Binary

All SUMO Applications (sumo, netconvert,...) can save all its outputs including networks and routes in gzipped XML (.xml.gz) and also read the corresponding files as input. This output format is used automatically whenever an output file name with extension .gz is specified. In order to read these files they must also have the .gz extension (for all other extensions, XML is assumed). The format is simply gzip-compressed XML and can be decompressed with standard compression utilities.

Outdated .sbx format#

From version 0.18.0 to 1.2.0 All SUMO Applications (sumo, netconvert,...) could save all its outputs including networks and routes in SUMO Binary XML (.sbx) and also read the corresponding files as input. This output format is used automatically whenever an output file name with extension .sbx is specified. In order to read these files they must also have the .sbx extension (for all other extensions, XML is assumed). The format is XML and TraCI inspired and aims to be self contained (can be read without additional information from a network etc.).

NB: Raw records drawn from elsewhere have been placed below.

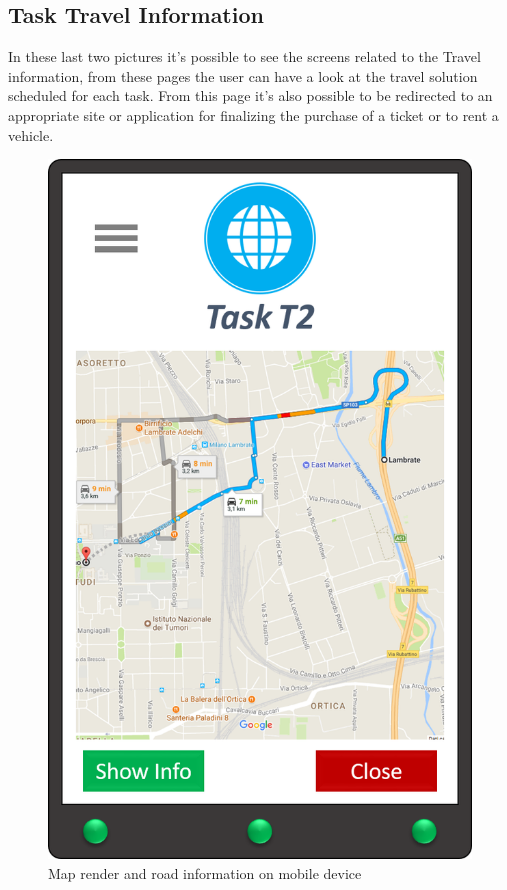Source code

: \subsection{Task Travel Information}
In these last two pictures it's possible to see the screens related to the Travel information, from these pages the user can have a look at the travel solution scheduled for each task. From this page it's also possible to be redirected to an appropriate site or application for finalizing the purchase of a ticket or to rent a vehicle.   

\begin{figure}[H]
    \centering
    \includegraphics[scale=0.3]{Pictures/Mockups/AppMap.png}
    \caption{Map render and road information on mobile device}
\end{figure}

Every data item is preceeded by a single byte describing the type which is one of the following:

  • Byte (single unsigned byte, also used for boolean values)
  • Integer (32bit, signed, endianness see below)
  • Double (standard double precision floating point)
  • String (32bit integer encoding length (n), followed by n unsigned chars 7bit-ASCII; UTF8 may be implemented later)
  • List (32bit integer encoding length (n), followed by n entries each having a possibly different type stated up front)
  • XML-Element-Start (two bytes referring to the element list)
  • XML-Element-End (no data, just an indicator)
  • XML-Attribut (two bytes referring to the attribute list, see below)
  • Edge (32bit integer referring to the edge list, currently unused)
  • Lane (32bit integer referring to the edge list, followed by a single byte encoding the index, currently unused)
  • Position2D (2 doubles)
  • Position3D (3 doubles)
  • Color (4 bytes)
  • Node-Type (single byte referring to the respective list, see below)
  • Edge-Function (single byte referring to the respective list, see below)
  • Route (32bit integer encoding length (n), followed by bineary encoded route, see below)
  • Scaled Integer (32bit int, fixed point float with two decimals)
  • Scaled Position2D (2 32bit int, analogue Position2D fixed point float with two decimals)
  • Scaled Position3D (3 32bit int, analogue Position3D fixed point float with two decimals)

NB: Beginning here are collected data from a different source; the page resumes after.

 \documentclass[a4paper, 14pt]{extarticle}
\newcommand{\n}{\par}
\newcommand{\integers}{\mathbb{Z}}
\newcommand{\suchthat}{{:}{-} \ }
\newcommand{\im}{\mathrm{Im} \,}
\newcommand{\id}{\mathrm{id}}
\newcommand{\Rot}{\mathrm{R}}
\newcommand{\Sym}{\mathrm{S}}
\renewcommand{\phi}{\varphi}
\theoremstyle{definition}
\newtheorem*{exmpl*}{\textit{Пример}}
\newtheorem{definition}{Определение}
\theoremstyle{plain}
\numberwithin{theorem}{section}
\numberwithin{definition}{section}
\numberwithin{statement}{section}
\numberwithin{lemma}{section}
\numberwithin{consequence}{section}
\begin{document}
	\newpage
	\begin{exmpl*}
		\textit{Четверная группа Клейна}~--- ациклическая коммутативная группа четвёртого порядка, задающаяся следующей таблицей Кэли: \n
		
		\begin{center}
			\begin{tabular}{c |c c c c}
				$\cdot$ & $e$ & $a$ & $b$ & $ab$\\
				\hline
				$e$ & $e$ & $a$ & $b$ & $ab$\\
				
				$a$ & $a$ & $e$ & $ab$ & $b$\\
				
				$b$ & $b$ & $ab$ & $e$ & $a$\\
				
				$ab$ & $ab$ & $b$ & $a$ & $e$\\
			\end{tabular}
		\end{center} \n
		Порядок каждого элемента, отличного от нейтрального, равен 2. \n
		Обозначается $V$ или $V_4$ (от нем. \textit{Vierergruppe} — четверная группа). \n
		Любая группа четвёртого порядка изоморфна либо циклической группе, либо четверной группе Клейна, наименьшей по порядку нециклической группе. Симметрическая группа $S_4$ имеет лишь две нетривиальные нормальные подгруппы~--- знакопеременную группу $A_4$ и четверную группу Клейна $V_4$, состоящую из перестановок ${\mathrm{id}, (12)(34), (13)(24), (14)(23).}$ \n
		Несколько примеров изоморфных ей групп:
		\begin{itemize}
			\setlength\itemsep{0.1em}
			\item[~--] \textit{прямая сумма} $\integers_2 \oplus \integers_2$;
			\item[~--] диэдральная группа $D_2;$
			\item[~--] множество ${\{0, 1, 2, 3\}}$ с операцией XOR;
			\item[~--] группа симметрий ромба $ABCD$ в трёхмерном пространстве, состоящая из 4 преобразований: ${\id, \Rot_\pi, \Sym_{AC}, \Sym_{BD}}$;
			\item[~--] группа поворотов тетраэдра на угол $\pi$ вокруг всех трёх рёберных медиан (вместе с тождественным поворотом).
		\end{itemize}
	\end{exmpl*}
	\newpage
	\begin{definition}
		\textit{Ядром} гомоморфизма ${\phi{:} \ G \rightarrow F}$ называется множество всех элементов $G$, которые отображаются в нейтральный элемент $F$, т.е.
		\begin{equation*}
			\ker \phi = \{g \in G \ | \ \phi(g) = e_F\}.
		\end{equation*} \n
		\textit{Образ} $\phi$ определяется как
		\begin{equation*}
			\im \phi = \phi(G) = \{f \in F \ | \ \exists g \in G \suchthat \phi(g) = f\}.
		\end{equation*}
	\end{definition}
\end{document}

The change from version 1 to version 2 consisted of an "upgrade" of XML-Element-Start and XML-Attribut to two bytes (least significant first) whereas the explicit reference to the XML-element is now omitted from XML-Element-End. Please note that encoding shapes binary may increase file size because small nets only need 7 bytes per coordinate when truncated to two decimals. Regarding endianness / byte order: Opposed to TraCI we use platform byte order for easier usage with the FileHelper-functions.

Format#

Every file starts with a single byte SUMO Binary XML version number, followed by a string containing the SUMO version. Before SUMO 0.29.0 the version number was 1, starting with 0.29.0 it is 2. After that there are

  • a list of strings containing all XML elements
  • a list of strings containing all XML attributes
  • a list of strings containing all node types
  • a list of strings containing all edge functions
  • a list of strings containing all edges
  • a list of connection lists which themselves contain ints as reference into the edge list

The two last lists may be empty but if they are, the usage of the edge, lane and route types are not allowed (the respective entries need to be strings)

"real content"#

  • simple XML oriented style with the following PseudoBNF:
    • Simple = Byte | Integer | Double | String | List | Edge | Lane | Position2D | Position3D | Color | Node-Type | Edge-Function | Route
    • XMLContent = XML-Element-Start (XML-Attribut Simple)* XMLContent* XML-ELement-End
  • no comments or whitespace, no character data

Route encoding#

Routes, or more precisely lists of consecutive (in the sense of being connected in the network) edges, can be compressed most efficiently. If the route is connected every edge is encoded as the successor index to the previous edge in the connection list from the header. This is done using as few bits as possible (e.g. if no edge has more than 16 successors, 4 bits suffice). For unconnected edge lists all edges are simply stored by their index.

Remarks#

The element, attribute and type lists are usually ordered the same way they are in SUMOXMLDefinitions.cpp, but this should be tested at parse (currently it is not!). This is also true for the edge and connection lists.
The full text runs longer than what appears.